The Mondelez Bid For Hershey Was Never Serious
By now you've heard the news.
In its release, Hershey said the takeover bid provided "no basis for further discussion" with Mondelez. And so ends the fantasy of every child wishing for a chocolate empire.
But veteran traders know that this was never a possibility.
Because the majority owner of Hershey is the Hershey Trust Company, which controls 80 percent of the board and has a mandate to operate in the best interests of Hershey, Pennsylvania, Hershey is directly tied its location. The Pennsylvania state Attorney General also has influence because of the company essentially makes up the entirety of the local economy.
This is why when Hershey gets takeover bids they usually get rejected. It happened in 2002 when they had multiple bidders, and it happened again Thursday. The trust needs to maintain control over the company's location.
In fact one of those 2002 bidders was Cadbury Schweppes, which included a clause that would have made Hershey, Pennsylvania the U.S. headquarters of Cadbury.

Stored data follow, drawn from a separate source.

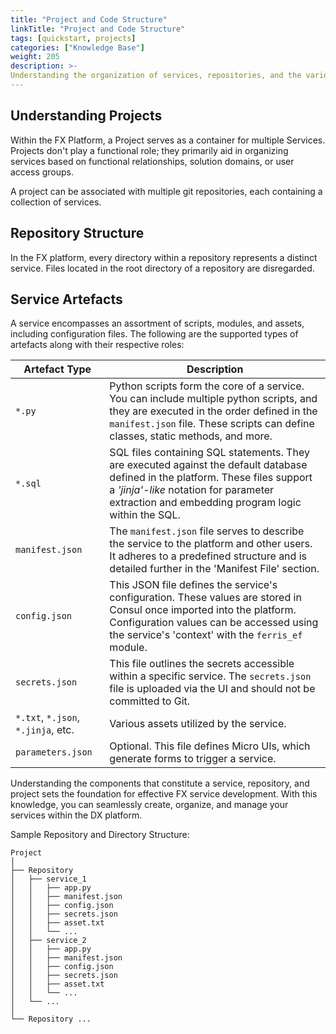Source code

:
 ```yaml
---
title: "Project and Code Structure"
linkTitle: "Project and Code Structure"
tags: [quickstart, projects]
categories: ["Knowledge Base"]
weight: 205
description: >-
Understanding the organization of services, repositories, and the various artefacts involved is pivotal for efficient development within the FX platform.
---
```



## Understanding Projects

Within the FX Platform, a Project serves as a container for multiple Services. Projects don't play a functional role; they primarily aid in organizing services based on functional relationships, solution domains, or user access groups.

A project can be associated with multiple git repositories, each containing a collection of services.


## Repository Structure

In the FX platform, every directory within a repository represents a distinct service. Files located in the root directory of a repository are disregarded.


## Service Artefacts

A service encompasses an assortment of scripts, modules, and assets, including configuration files. The following are the supported types of artefacts along with their respective roles:

Artefact Type | Description
--- | ---
`*.py` | Python scripts form the core of a service. You can include multiple python scripts, and they are executed in the order defined in the `manifest.json` file. These scripts can define classes, static methods, and more.
`*.sql` | SQL files containing SQL statements. They are executed against the default database defined in the platform. These files support a _'jinja'-like_ notation for parameter extraction and embedding program logic within the SQL.
`manifest.json` | The `manifest.json` file serves to describe the service to the platform and other users. It adheres to a predefined structure and is detailed further in the 'Manifest File' section.
`config.json` | This JSON file defines the service's configuration. These values are stored in Consul once imported into the platform. Configuration values can be accessed using the service's 'context' with the `ferris_ef` module.
`secrets.json` | This file outlines the secrets accessible within a specific service. The `secrets.json` file is uploaded via the UI and should not be committed to Git.
`*.txt`, `*.json`, `*.jinja`, etc. | Various assets utilized by the service.
`parameters.json` | Optional. This file defines Micro UIs, which generate forms to trigger a service.

Understanding the components that constitute a service, repository, and project sets the foundation for effective FX service development. With this knowledge, you can seamlessly create, organize, and manage your services within the DX platform.


Sample Repository and Directory Structure:
```plaintext
Project
│
├── Repository
│   ├── service_1
│   │   ├── app.py
│   │   ├── manifest.json
│   │   ├── config.json
│   │   ├── secrets.json
│   │   ├── asset.txt
│   │   └── ...
│   ├── service_2
│   │   ├── app.py
│   │   ├── manifest.json
│   │   ├── config.json
│   │   ├── secrets.json
│   │   ├── asset.txt
│   │   └── ...
│   └── ...
│
└── Repository ...

```

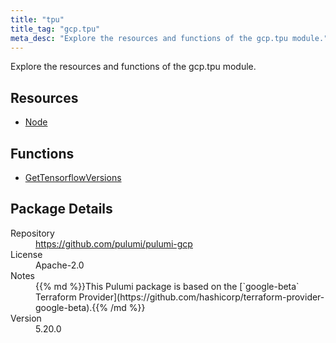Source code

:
 ```yaml
---
title: "tpu"
title_tag: "gcp.tpu"
meta_desc: "Explore the resources and functions of the gcp.tpu module."
---
```


<!-- WARNING: this file was generated by Pulumi Docs Generator. -->
<!-- Do not edit by hand unless you're certain you know what you are doing! -->

Explore the resources and functions of the gcp.tpu module.

<h2 id="resources">Resources</h2>
<ul class="api">
    <li><a href="node" title="Node"><span class="symbol resource"></span>Node</a></li>
</ul>

<h2 id="functions">Functions</h2>
<ul class="api">
    <li><a href="gettensorflowversions" title="GetTensorflowVersions"><span class="symbol function"></span>GetTensorflowVersions</a></li>
</ul>

<h2 id="package-details">Package Details</h2>
<dl class="package-details">
	<dt>Repository</dt>
	<dd><a href="https://github.com/pulumi/pulumi-gcp">https://github.com/pulumi/pulumi-gcp</a></dd>
	<dt>License</dt>
	<dd>Apache-2.0</dd>
	<dt>Notes</dt>
	<dd>{{% md %}}This Pulumi package is based on the [`google-beta` Terraform Provider](https://github.com/hashicorp/terraform-provider-google-beta).{{% /md %}}</dd>
	<dt>Version</dt>
	<dd>5.20.0</dd>
</dl>


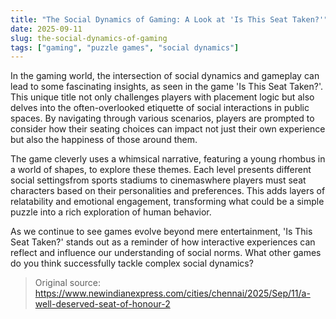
 ```yaml
---
title: "The Social Dynamics of Gaming: A Look at 'Is This Seat Taken?'"
date: 2025-09-11
slug: the-social-dynamics-of-gaming
tags: ["gaming", "puzzle games", "social dynamics"]
---
```


In the gaming world, the intersection of social dynamics and gameplay can lead to some fascinating insights, as seen in the game 'Is This Seat Taken?'. This unique title not only challenges players with placement logic but also delves into the often-overlooked etiquette of social interactions in public spaces. By navigating through various scenarios, players are prompted to consider how their seating choices can impact not just their own experience but also the happiness of those around them.

The game cleverly uses a whimsical narrative, featuring a young rhombus in a world of shapes, to explore these themes. Each level presents different social settingsfrom sports stadiums to cinemaswhere players must seat characters based on their personalities and preferences. This adds layers of relatability and emotional engagement, transforming what could be a simple puzzle into a rich exploration of human behavior.

As we continue to see games evolve beyond mere entertainment, 'Is This Seat Taken?' stands out as a reminder of how interactive experiences can reflect and influence our understanding of social norms. What other games do you think successfully tackle complex social dynamics?

> Original source: https://www.newindianexpress.com/cities/chennai/2025/Sep/11/a-well-deserved-seat-of-honour-2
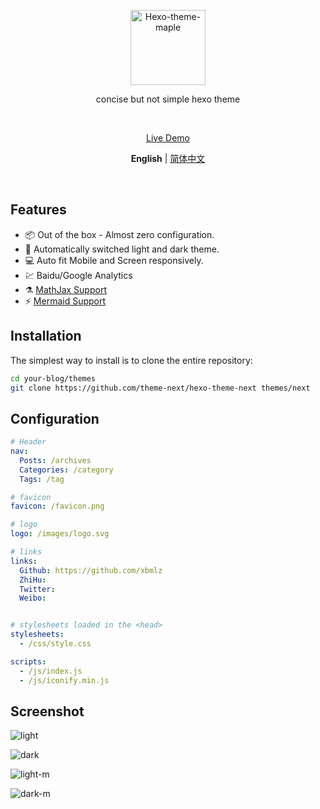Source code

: <p align='center'>
  <img src='https://raw.githubusercontent.com/xbmlz/hexo-theme-maple/main/source/images/logo.svg' alt='Hexo-theme-maple' width='120'/>
</p>

<p align='center'>
concise but not simple hexo theme
</p>

<br>

<p align='center'>
<a href="">Live Demo</a>
</p>

<p align='center'>
<b>English</b> | <a href="https://github.com/xbmlz/maple/blob/main/README.zh-CN.md">简体中文</a>

</p>

<br>

## Features

- 📦 Out of the box - Almost zero configuration.
- 🎨 Automatically switched light and dark theme.
- 💻 Auto fit Mobile and Screen responsively.
- 💹 Baidu/Google Analytics
- ⚗️ [MathJax Support](http://docs.mathjax.org/en/latest/)
- ⚡️ [Mermaid Support](https://mermaid-js.github.io/mermaid)

## Installation

The simplest way to install is to clone the entire repository:

```bash
cd your-blog/themes
git clone https://github.com/theme-next/hexo-theme-next themes/next
```

## Configuration

```yaml
# Header
nav:
  Posts: /archives
  Categories: /category
  Tags: /tag

# favicon
favicon: /favicon.png

# logo
logo: /images/logo.svg

# links
links:
  Github: https://github.com/xbmlz
  ZhiHu:
  Twitter:
  Weibo:


# stylesheets loaded in the <head>
stylesheets:
  - /css/style.css

scripts:
  - /js/index.js
  - /js/iconify.min.js
```
## Screenshot

![light](https://cdn.jsdelivr.net/gh/xbmlz/static@main/img/202207201507443.png)

![dark](https://cdn.jsdelivr.net/gh/xbmlz/static@main/img/202207201507612.png)

![light-m](https://cdn.jsdelivr.net/gh/xbmlz/static@main/img/202207201508341.png)

![dark-m](https://cdn.jsdelivr.net/gh/xbmlz/static@main/img/202207201508877.png)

So then why would Mondelez, a chocolate conglomerate in its own right, offer up a bid for a measly $107 per share? Surely Hershey is worth more than that.
It's because it was a defensive play. In other words, somebody could be trying to acquire Mondelez. Don't be surprised if we get more news on this in a week or so.
Mondelez made the offer for Hershey in an attempt to either a) speed up this process, or b) attempting a hail mary pass that, if successful, would have made it too big to acquire.
If you'd understood Hershey's ownership situation, then you'd have realized this bid was never serious; It's why Mondelez offered to keep the Hershey name and make Hershey the Mondelez headquarters. Sound familiar?
You could have put a tremendous amount of capital on Mondelez today with very little fear of a pullback. But let's keep an eye out for more headlines on Mondelez in the coming days.